Exercise instructions -> Check each line of the entries below for the string "evento"; copy every line where it appears.

*****

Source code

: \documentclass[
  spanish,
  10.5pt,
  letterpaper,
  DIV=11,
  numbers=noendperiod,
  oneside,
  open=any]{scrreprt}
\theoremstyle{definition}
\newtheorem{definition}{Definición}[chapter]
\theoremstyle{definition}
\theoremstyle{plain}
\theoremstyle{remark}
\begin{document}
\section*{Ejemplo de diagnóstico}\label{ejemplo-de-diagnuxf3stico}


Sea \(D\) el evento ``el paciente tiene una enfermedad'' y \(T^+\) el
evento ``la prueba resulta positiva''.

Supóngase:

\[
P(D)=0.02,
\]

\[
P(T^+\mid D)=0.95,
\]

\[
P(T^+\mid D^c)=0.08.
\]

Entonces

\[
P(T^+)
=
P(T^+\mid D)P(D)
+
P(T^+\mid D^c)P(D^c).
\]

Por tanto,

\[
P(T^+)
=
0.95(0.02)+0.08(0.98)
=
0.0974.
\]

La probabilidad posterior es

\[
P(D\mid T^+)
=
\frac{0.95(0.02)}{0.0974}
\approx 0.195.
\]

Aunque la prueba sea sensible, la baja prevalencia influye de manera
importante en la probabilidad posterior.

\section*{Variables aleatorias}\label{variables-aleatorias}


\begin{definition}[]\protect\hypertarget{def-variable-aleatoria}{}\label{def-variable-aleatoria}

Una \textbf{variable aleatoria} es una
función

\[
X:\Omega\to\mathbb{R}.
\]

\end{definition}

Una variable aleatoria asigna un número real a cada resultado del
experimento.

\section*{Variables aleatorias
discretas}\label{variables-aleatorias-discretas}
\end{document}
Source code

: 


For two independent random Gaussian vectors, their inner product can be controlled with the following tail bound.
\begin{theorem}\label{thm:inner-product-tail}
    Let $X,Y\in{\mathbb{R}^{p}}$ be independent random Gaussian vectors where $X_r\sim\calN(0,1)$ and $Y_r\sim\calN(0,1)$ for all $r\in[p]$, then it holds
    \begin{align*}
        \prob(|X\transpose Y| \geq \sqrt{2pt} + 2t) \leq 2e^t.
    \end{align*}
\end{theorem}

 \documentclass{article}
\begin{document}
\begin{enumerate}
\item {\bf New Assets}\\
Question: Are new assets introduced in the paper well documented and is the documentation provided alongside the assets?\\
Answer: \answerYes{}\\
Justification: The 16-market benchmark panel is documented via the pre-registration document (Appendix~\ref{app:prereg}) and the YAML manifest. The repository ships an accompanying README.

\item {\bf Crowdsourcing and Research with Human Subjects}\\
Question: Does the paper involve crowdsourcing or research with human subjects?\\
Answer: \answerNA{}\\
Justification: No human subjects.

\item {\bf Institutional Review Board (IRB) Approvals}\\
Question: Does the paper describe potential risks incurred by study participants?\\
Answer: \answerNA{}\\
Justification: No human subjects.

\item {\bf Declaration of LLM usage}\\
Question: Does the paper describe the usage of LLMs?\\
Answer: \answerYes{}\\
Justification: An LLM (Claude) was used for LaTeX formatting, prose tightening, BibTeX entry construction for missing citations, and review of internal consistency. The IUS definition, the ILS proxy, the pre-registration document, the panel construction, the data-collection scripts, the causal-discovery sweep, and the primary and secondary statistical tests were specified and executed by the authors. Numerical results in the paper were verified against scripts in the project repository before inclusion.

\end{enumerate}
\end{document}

*****

Solution ->
Sea \(D\) el evento ``el paciente tiene una enfermedad'' y \(T^+\) el
evento ``la prueba resulta positiva''.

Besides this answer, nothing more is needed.